Wherever the string "html" turns up in the data, copy the whole line.

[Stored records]
BEGIN

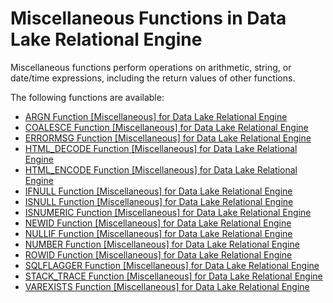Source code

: <!-- loioa5313f0684f21015a68c960eab967102 -->

# Miscellaneous Functions in Data Lake Relational Engine

Miscellaneous functions perform operations on arithmetic, string, or date/time expressions, including the return values of other functions.



The following functions are available:

-   [ARGN Function \[Miscellaneous\] for Data Lake Relational Engine](argn-function-miscellaneous-for-data-lake-relational-engine-a53342d.md)
-   [COALESCE Function \[Miscellaneous\] for Data Lake Relational Engine](coalesce-function-miscellaneous-for-data-lake-relational-engine-a53d627.md)
-   [ERRORMSG Function \[Miscellaneous\] for Data Lake Relational Engine](errormsg-function-miscellaneous-for-data-lake-relational-engine-a54f2ea.md)
-   [HTML\_DECODE Function \[Miscellaneous\] for Data Lake Relational Engine](html-decode-function-miscellaneous-for-data-lake-relational-engine-81f8bbd.md)
-   [HTML\_ENCODE Function \[Miscellaneous\] for Data Lake Relational Engine](html-encode-function-miscellaneous-for-data-lake-relational-engine-81f8c4b.md)
-   [IFNULL Function \[Miscellaneous\] for Data Lake Relational Engine](ifnull-function-miscellaneous-for-data-lake-relational-engine-a557e29.md)
-   [ISNULL Function \[Miscellaneous\] for Data Lake Relational Engine](isnull-function-miscellaneous-for-data-lake-relational-engine-a55a73c.md)
-   [ISNUMERIC Function \[Miscellaneous\] for Data Lake Relational Engine](isnumeric-function-miscellaneous-for-data-lake-relational-engine-a55af5d.md)
-   [NEWID Function \[Miscellaneous\] for Data Lake Relational Engine](newid-function-miscellaneous-for-data-lake-relational-engine-a56756f.md)
-   [NULLIF Function \[Miscellaneous\] for Data Lake Relational Engine](nullif-function-miscellaneous-for-data-lake-relational-engine-a569fd1.md)
-   [NUMBER Function \[Miscellaneous\] for Data Lake Relational Engine](number-function-miscellaneous-for-data-lake-relational-engine-a56a888.md)
-   [ROWID Function \[Miscellaneous\] for Data Lake Relational Engine](rowid-function-miscellaneous-for-data-lake-relational-engine-a57cbfb.md)
-   [SQLFLAGGER Function \[Miscellaneous\] for Data Lake Relational Engine](sqlflagger-function-miscellaneous-for-data-lake-relational-engine-a581e75.md)
-   [STACK\_TRACE Function \[Miscellaneous\] for Data Lake Relational Engine](stack-trace-function-miscellaneous-for-data-lake-relational-engine-81fd67b.md)
-   [VAREXISTS Function \[Miscellaneous\] for Data Lake Relational Engine](varexists-function-miscellaneous-for-data-lake-relational-engine-81ffd10.md)

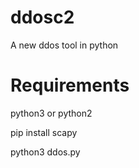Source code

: # ddosc2
A new ddos tool in python

# Requirements
python3 or python2

pip install scapy

python3 ddos.py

END

*Written response:*
-   [HTML\_DECODE Function \[Miscellaneous\] for Data Lake Relational Engine](html-decode-function-miscellaneous-for-data-lake-relational-engine-81f8bbd.md)
-   [HTML\_ENCODE Function \[Miscellaneous\] for Data Lake Relational Engine](html-encode-function-miscellaneous-for-data-lake-relational-engine-81f8c4b.md)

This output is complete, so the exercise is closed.